→ Exercise prompt
Among the records, which lines hold the word "Otros"? Pick them out.

(Stored data entries)
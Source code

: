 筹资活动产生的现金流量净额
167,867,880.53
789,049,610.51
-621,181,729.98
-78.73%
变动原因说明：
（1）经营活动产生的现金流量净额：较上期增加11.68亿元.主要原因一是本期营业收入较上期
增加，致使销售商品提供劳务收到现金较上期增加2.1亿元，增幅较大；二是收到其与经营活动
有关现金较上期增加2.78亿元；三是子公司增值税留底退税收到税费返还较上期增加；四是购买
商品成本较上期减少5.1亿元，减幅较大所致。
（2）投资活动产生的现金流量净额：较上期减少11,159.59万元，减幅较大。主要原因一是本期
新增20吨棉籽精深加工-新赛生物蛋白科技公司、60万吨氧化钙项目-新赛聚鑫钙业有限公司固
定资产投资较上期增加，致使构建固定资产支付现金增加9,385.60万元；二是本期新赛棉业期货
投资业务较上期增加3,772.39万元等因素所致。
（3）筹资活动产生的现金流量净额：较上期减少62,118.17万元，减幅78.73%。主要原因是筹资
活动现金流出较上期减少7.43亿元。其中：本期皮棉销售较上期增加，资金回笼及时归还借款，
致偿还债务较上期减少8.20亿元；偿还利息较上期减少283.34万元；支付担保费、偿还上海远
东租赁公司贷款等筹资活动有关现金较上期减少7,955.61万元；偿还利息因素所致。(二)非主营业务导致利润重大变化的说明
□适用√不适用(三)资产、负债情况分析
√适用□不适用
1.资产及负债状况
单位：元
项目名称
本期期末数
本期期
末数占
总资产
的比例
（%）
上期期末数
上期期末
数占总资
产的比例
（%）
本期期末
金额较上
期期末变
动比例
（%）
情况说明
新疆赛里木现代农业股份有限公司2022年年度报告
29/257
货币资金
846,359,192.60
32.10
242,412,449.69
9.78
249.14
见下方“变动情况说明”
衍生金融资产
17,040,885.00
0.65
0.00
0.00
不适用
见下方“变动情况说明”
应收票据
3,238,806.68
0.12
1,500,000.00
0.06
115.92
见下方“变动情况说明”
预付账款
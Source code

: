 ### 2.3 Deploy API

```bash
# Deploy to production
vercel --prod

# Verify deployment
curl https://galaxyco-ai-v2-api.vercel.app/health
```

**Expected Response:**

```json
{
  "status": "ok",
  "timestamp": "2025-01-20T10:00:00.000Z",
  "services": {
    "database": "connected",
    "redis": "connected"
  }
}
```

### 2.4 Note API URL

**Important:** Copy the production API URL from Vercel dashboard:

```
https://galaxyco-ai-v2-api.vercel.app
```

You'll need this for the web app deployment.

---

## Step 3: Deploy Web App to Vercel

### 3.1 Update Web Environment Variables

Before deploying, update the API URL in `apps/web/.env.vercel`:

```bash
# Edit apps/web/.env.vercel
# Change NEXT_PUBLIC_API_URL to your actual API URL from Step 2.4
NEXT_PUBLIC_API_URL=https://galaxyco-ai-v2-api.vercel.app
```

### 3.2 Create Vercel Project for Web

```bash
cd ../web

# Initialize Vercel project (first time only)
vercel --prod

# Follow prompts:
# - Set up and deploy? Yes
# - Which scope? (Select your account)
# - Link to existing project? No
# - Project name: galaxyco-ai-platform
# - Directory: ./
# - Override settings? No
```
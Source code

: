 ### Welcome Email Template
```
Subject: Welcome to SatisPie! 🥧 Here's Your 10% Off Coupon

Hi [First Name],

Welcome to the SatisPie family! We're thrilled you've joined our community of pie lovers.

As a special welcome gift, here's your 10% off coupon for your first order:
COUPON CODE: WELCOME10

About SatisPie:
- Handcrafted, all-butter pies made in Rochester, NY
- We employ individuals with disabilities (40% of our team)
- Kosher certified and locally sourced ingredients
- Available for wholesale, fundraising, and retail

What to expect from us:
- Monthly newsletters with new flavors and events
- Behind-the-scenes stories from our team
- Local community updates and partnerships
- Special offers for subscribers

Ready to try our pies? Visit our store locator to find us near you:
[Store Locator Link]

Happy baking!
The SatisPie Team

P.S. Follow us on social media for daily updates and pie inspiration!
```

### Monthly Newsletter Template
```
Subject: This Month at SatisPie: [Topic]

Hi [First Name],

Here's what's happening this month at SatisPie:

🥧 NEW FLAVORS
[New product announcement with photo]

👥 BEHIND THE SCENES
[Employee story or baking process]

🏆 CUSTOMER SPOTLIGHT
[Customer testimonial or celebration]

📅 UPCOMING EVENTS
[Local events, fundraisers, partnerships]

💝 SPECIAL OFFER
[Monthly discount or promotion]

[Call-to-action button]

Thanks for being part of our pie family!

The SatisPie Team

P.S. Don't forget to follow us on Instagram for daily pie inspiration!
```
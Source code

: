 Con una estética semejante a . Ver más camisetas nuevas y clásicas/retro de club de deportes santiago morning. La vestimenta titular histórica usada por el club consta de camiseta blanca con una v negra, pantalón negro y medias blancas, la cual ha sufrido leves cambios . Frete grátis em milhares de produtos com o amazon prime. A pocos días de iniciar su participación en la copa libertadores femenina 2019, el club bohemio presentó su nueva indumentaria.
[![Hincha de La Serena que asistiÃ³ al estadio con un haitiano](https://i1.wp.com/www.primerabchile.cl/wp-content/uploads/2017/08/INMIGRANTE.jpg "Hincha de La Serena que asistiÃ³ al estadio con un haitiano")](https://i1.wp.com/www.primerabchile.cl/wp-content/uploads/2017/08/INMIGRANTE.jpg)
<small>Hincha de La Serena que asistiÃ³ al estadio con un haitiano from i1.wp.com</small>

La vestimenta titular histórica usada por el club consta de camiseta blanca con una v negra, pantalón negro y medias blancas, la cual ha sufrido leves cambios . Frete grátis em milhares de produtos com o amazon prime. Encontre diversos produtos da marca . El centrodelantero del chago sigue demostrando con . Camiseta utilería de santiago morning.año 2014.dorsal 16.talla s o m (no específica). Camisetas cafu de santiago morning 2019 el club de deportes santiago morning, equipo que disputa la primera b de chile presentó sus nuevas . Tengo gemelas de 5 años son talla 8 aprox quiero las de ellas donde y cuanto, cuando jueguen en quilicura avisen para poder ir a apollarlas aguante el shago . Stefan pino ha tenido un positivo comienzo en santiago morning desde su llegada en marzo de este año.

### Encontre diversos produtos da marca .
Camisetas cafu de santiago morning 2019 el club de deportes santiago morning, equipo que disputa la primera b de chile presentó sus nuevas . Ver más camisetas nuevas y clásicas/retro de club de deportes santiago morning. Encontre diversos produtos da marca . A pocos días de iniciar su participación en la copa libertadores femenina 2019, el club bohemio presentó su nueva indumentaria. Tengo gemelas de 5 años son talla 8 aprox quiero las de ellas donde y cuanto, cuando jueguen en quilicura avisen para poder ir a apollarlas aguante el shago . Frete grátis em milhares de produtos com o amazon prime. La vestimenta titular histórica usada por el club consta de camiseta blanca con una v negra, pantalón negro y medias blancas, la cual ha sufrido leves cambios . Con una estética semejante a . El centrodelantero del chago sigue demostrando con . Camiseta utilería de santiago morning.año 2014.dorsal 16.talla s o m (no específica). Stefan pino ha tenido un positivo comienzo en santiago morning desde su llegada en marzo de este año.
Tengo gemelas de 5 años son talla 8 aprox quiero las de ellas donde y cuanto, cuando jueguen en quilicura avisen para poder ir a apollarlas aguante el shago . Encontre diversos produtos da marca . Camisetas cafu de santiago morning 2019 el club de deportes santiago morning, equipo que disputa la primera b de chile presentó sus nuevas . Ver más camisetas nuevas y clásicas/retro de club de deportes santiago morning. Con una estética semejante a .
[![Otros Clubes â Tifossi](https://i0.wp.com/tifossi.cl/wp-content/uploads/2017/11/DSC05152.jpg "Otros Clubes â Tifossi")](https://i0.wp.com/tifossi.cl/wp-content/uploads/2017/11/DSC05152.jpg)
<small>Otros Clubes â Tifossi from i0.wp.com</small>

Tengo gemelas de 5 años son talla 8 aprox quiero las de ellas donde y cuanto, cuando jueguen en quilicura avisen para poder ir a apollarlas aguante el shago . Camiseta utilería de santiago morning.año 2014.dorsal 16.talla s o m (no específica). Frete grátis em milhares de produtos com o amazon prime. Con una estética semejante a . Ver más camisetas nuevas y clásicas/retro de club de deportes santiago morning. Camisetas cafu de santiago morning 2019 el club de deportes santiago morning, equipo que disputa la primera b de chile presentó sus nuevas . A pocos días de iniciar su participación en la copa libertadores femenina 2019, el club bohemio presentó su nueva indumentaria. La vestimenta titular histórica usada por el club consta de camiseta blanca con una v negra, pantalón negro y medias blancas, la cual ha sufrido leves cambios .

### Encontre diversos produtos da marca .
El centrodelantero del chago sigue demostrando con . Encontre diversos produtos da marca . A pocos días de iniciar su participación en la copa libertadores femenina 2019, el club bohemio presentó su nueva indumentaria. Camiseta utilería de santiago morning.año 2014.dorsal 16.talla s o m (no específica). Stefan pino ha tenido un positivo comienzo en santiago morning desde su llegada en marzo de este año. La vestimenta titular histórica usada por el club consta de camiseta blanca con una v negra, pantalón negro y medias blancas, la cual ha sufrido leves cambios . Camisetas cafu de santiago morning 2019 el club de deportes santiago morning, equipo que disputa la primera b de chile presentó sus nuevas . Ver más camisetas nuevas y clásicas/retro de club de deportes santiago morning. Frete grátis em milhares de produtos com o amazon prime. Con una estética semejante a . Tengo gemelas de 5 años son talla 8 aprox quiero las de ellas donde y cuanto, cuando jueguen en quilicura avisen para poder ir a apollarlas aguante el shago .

→ Result of the exercise
[![Otros Clubes â Tifossi](https://i0.wp.com/tifossi.cl/wp-content/uploads/2017/11/DSC05152.jpg "Otros Clubes â Tifossi")](https://i0.wp.com/tifossi.cl/wp-content/uploads/2017/11/DSC05152.jpg)
<small>Otros Clubes â Tifossi from i0.wp.com</small>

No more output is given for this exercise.